Your goal:
Reproduce the records below exactly, but leave their pictures out of the copy.

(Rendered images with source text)
--- START ---

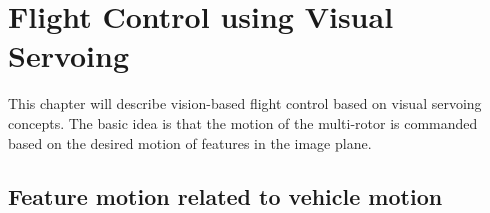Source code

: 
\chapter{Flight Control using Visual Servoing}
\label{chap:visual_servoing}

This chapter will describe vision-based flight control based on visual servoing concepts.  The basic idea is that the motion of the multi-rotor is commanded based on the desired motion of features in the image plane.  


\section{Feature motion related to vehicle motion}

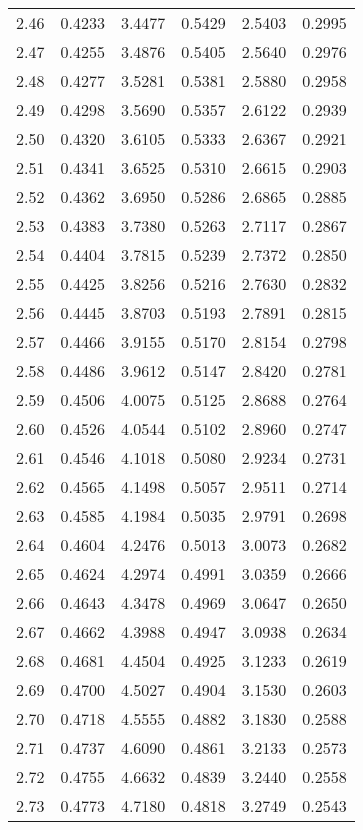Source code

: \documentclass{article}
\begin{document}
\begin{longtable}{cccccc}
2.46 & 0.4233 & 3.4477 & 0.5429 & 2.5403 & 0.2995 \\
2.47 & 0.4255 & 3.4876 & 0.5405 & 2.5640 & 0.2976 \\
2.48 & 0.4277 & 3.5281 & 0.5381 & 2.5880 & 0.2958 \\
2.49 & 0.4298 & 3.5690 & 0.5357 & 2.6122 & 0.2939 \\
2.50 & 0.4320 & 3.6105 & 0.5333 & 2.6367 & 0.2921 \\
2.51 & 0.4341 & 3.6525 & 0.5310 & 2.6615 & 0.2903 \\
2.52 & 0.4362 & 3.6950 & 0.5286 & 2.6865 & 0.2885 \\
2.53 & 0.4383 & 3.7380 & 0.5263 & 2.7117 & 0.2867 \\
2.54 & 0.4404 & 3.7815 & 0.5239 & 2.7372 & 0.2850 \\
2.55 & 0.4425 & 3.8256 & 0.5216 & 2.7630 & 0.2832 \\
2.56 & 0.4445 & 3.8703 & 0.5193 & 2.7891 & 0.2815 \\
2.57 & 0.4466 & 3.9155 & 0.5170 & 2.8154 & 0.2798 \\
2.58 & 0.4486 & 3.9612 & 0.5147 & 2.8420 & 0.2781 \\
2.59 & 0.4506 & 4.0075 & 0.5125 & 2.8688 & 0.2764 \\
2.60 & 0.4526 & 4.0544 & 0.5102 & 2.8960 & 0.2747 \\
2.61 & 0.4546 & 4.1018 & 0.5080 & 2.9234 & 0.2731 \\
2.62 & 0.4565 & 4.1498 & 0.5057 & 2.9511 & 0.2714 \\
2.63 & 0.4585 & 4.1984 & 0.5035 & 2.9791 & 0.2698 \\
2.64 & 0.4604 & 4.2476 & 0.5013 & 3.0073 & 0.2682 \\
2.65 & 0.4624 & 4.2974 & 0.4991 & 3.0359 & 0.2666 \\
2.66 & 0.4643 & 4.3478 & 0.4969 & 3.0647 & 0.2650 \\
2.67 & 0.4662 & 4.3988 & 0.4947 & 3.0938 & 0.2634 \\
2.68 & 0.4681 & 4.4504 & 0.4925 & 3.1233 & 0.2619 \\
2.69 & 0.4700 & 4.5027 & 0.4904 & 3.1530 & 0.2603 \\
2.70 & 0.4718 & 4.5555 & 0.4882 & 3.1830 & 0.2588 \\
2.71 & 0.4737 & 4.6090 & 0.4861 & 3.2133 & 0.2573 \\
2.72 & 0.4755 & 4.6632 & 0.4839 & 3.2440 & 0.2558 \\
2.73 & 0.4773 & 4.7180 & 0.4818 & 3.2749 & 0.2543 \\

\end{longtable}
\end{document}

--- END ---

Solution to the exercise:
Source code

: 
\chapter{Flight Control using Visual Servoing}
\label{chap:visual_servoing}

This chapter will describe vision-based flight control based on visual servoing concepts.  The basic idea is that the motion of the multi-rotor is commanded based on the desired motion of features in the image plane.  


\section{Feature motion related to vehicle motion}

Source code

: \documentclass{article}
\begin{document}
\begin{longtable}{cccccc}
2.46 & 0.4233 & 3.4477 & 0.5429 & 2.5403 & 0.2995 \\
2.47 & 0.4255 & 3.4876 & 0.5405 & 2.5640 & 0.2976 \\
2.48 & 0.4277 & 3.5281 & 0.5381 & 2.5880 & 0.2958 \\
2.49 & 0.4298 & 3.5690 & 0.5357 & 2.6122 & 0.2939 \\
2.50 & 0.4320 & 3.6105 & 0.5333 & 2.6367 & 0.2921 \\
2.51 & 0.4341 & 3.6525 & 0.5310 & 2.6615 & 0.2903 \\
2.52 & 0.4362 & 3.6950 & 0.5286 & 2.6865 & 0.2885 \\
2.53 & 0.4383 & 3.7380 & 0.5263 & 2.7117 & 0.2867 \\
2.54 & 0.4404 & 3.7815 & 0.5239 & 2.7372 & 0.2850 \\
2.55 & 0.4425 & 3.8256 & 0.5216 & 2.7630 & 0.2832 \\
2.56 & 0.4445 & 3.8703 & 0.5193 & 2.7891 & 0.2815 \\
2.57 & 0.4466 & 3.9155 & 0.5170 & 2.8154 & 0.2798 \\
2.58 & 0.4486 & 3.9612 & 0.5147 & 2.8420 & 0.2781 \\
2.59 & 0.4506 & 4.0075 & 0.5125 & 2.8688 & 0.2764 \\
2.60 & 0.4526 & 4.0544 & 0.5102 & 2.8960 & 0.2747 \\
2.61 & 0.4546 & 4.1018 & 0.5080 & 2.9234 & 0.2731 \\
2.62 & 0.4565 & 4.1498 & 0.5057 & 2.9511 & 0.2714 \\
2.63 & 0.4585 & 4.1984 & 0.5035 & 2.9791 & 0.2698 \\
2.64 & 0.4604 & 4.2476 & 0.5013 & 3.0073 & 0.2682 \\
2.65 & 0.4624 & 4.2974 & 0.4991 & 3.0359 & 0.2666 \\
2.66 & 0.4643 & 4.3478 & 0.4969 & 3.0647 & 0.2650 \\
2.67 & 0.4662 & 4.3988 & 0.4947 & 3.0938 & 0.2634 \\
2.68 & 0.4681 & 4.4504 & 0.4925 & 3.1233 & 0.2619 \\
2.69 & 0.4700 & 4.5027 & 0.4904 & 3.1530 & 0.2603 \\
2.70 & 0.4718 & 4.5555 & 0.4882 & 3.1830 & 0.2588 \\
2.71 & 0.4737 & 4.6090 & 0.4861 & 3.2133 & 0.2573 \\
2.72 & 0.4755 & 4.6632 & 0.4839 & 3.2440 & 0.2558 \\
2.73 & 0.4773 & 4.7180 & 0.4818 & 3.2749 & 0.2543 \\

\end{longtable}
\end{document}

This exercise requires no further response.